Constraint effects in adhesive joint fracture are investigated by modelling the adherents as well as a finite thickness adhesive layer in which a single row of cohesive zone elements representing the fracture process is embedded. Both the adhesive and the adherents are elastic–plastic with strain hardening. The bond toughness Γ (work per unit area) is equal to Γ 0 + Γ p , where Γ 0 is the intrinsic work of fracture associated with the embedded cohesive zone response and Γ p is the extra contribution to the bond toughness arising from plastic dissipation and stored elastic energy within the adhesive layer. The parameters of the model are identified from experiments on two different adhesives exhibiting very different fracture properties.

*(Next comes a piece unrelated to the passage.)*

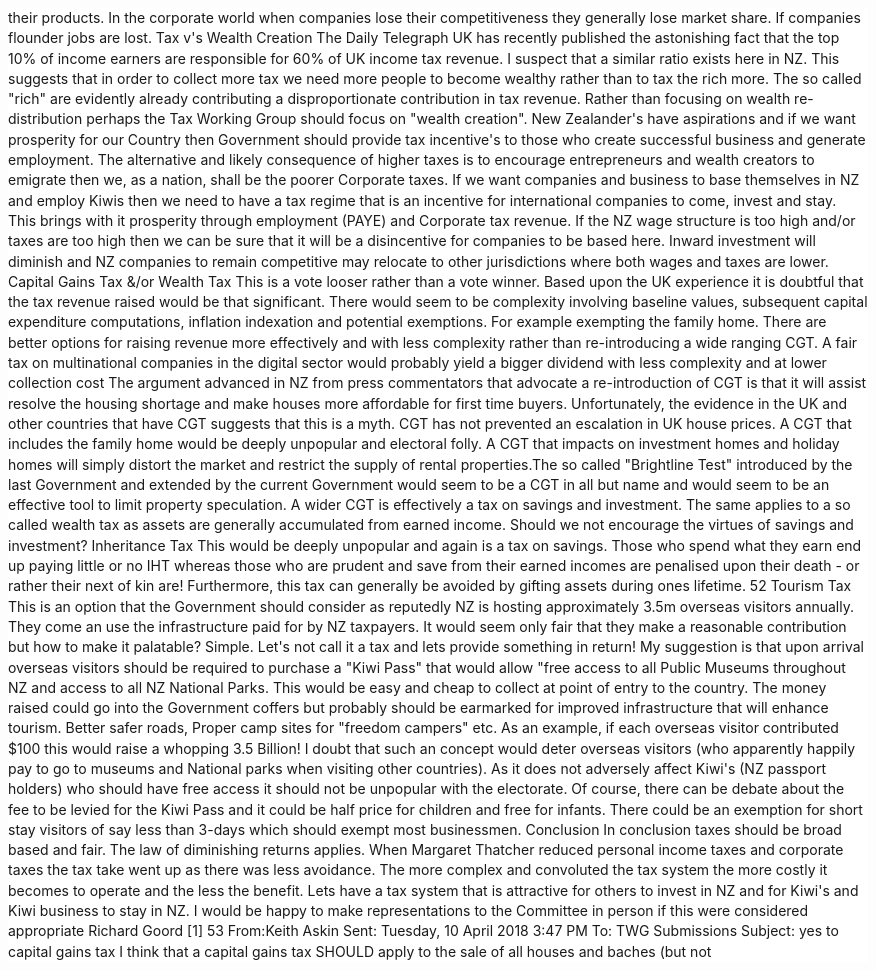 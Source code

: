 their products. In the corporate world when companies lose their competitiveness they generally lose market share. If companies flounder jobs are lost. Tax v's Wealth Creation The Daily Telegraph UK has recently published the astonishing fact that the top 10% of income earners are responsible for 60% of UK income tax revenue. I suspect that a similar ratio exists here in NZ. This suggests that in order to collect more tax we need more people to become wealthy rather than to tax the rich more. The so called "rich" are evidently already contributing a disproportionate contribution in tax revenue. Rather than focusing on wealth re-distribution perhaps the Tax Working Group should focus on "wealth creation". New Zealander's have aspirations and if we want prosperity for our Country then Government should provide tax incentive's to those who create successful business and generate employment. The alternative and likely consequence of higher taxes is to encourage entrepreneurs and wealth creators to emigrate then we, as a nation, shall be the poorer Corporate taxes. If we want companies and business to base themselves in NZ and employ Kiwis then we need to have a tax regime that is an incentive for international companies to come, invest and stay. This brings with it prosperity through employment (PAYE) and Corporate tax revenue. If the NZ wage structure is too high and/or taxes are too high then we can be sure that it will be a disincentive for companies to be based here. Inward investment will diminish and NZ companies to remain competitive may relocate to other jurisdictions where both wages and taxes are lower. Capital Gains Tax &/or Wealth Tax This is a vote looser rather than a vote winner. Based upon the UK experience it is doubtful that the tax revenue raised would be that significant. There would seem to be complexity involving baseline values, subsequent capital expenditure computations, inflation indexation and potential exemptions. For example exempting the family home. There are better options for raising revenue more effectively and with less complexity rather than re-introducing a wide ranging CGT. A fair tax on multinational companies in the digital sector would probably yield a bigger dividend with less complexity and at lower collection cost The argument advanced in NZ from press commentators that advocate a re-introduction of CGT is that it will assist resolve the housing shortage and make houses more affordable for first time buyers. Unfortunately, the evidence in the UK and other countries that have CGT suggests that this is a myth. CGT has not prevented an escalation in UK house prices. A CGT that includes the family home would be deeply unpopular and electoral folly. A CGT that impacts on investment homes and holiday homes will simply distort the market and restrict the supply of rental properties.The so called "Brightline Test" introduced by the last Government and extended by the current Government would seem to be a CGT in all but name and would seem to be an effective tool to limit property speculation. A wider CGT is effectively a tax on savings and investment. The same applies to a so called wealth tax as assets are generally accumulated from earned income. Should we not encourage the virtues of savings and investment? Inheritance Tax This would be deeply unpopular and again is a tax on savings. Those who spend what they earn end up paying little or no IHT whereas those who are prudent and save from their earned incomes are penalised upon their death - or rather their next of kin are! Furthermore, this tax can generally be avoided by gifting assets during ones lifetime. 52 Tourism Tax This is an option that the Government should consider as reputedly NZ is hosting approximately 3.5m overseas visitors annually. They come an use the infrastructure paid for by NZ taxpayers. It would seem only fair that they make a reasonable contribution but how to make it palatable? Simple. Let's not call it a tax and lets provide something in return! My suggestion is that upon arrival overseas visitors should be required to purchase a "Kiwi Pass" that would allow "free access to all Public Museums throughout NZ and access to all NZ National Parks. This would be easy and cheap to collect at point of entry to the country. The money raised could go into the Government coffers but probably should be earmarked for improved infrastructure that will enhance tourism. Better safer roads, Proper camp sites for "freedom campers" etc. As an example, if each overseas visitor contributed $100 this would raise a whopping 3.5 Billion! I doubt that such an concept would deter overseas visitors (who apparently happily pay to go to museums and National parks when visiting other countries). As it does not adversely affect Kiwi's (NZ passport holders) who should have free access it should not be unpopular with the electorate. Of course, there can be debate about the fee to be levied for the Kiwi Pass and it could be half price for children and free for infants. There could be an exemption for short stay visitors of say less than 3-days which should exempt most businessmen. Conclusion In conclusion taxes should be broad based and fair. The law of diminishing returns applies. When Margaret Thatcher reduced personal income taxes and corporate taxes the tax take went up as there was less avoidance. The more complex and convoluted the tax system the more costly it becomes to operate and the less the benefit. Lets have a tax system that is attractive for others to invest in NZ and for Kiwi's and Kiwi business to stay in NZ. I would be happy to make representations to the Committee in person if this were considered appropriate Richard Goord \[1\] 53 From:Keith Askin Sent: Tuesday, 10 April 2018 3:47 PM To: TWG Submissions Subject: yes to capital gains tax I think that a capital gains tax SHOULD apply to the sale of all houses and baches (but not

Most of the tests were performed using the wedge-peel test method for a variety of adhesives, adherents and wedge thicknesses. The model captures the constraint effects resulting from the change in Γ p : (i) the plastic dissipation increases with increasing bond line thickness in the fully plastic regime and then decreases to reach a constant value for very thick adhesive layers; (ii) the plastic dissipation in the fully plastic regime increases drastically as the thickness of the adherent decreases. Finally, this model is used to assess a simpler approach which consists of simulating the full adhesive layer as a single row of cohesive elements.